*** Opening of INFORMATION SUPPLIED ***

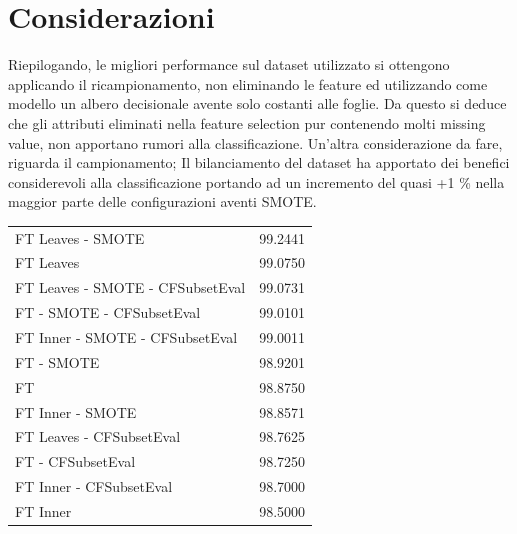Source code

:\section{Considerazioni}
Riepilogando, le migliori performance sul dataset utilizzato si ottengono applicando il ricampionamento, non eliminando le feature ed utilizzando come modello un albero decisionale avente solo costanti alle foglie.
Da questo si deduce che gli attributi eliminati nella feature selection pur contenendo molti missing value, non apportano rumori alla classificazione.
Un'altra considerazione da fare, riguarda il campionamento; Il bilanciamento del dataset ha apportato dei benefici considerevoli alla classificazione portando ad un incremento del quasi +1 \% nella maggior parte delle configurazioni aventi SMOTE.

\begin{table}[htbp]
	\begin{tabular}{l r}
		FT Leaves - SMOTE & 99.2441 \\
		FT Leaves & 99.0750 \\
		FT Leaves - SMOTE - CFSubsetEval & 99.0731 \\
		FT - SMOTE - CFSubsetEval & 99.0101 \\
		FT Inner - SMOTE - CFSubsetEval & 99.0011 \\		
		FT - SMOTE & 98.9201 \\
		FT & 98.8750 \\
		FT Inner - SMOTE & 98.8571 \\
		FT Leaves - CFSubsetEval & 98.7625 \\ 
		FT - CFSubsetEval & 98.7250 \\
		FT Inner - CFSubsetEval & 98.7000 \\
		FT Inner & 98.5000 \\
	\end{tabular}
\end{table}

*** Close of INFORMATION SUPPLIED ***

| AIM OF THE EXERCISE |
Count every line of the entries that includes "SMOTE", and say the number alone.

| TASK RESULT |
7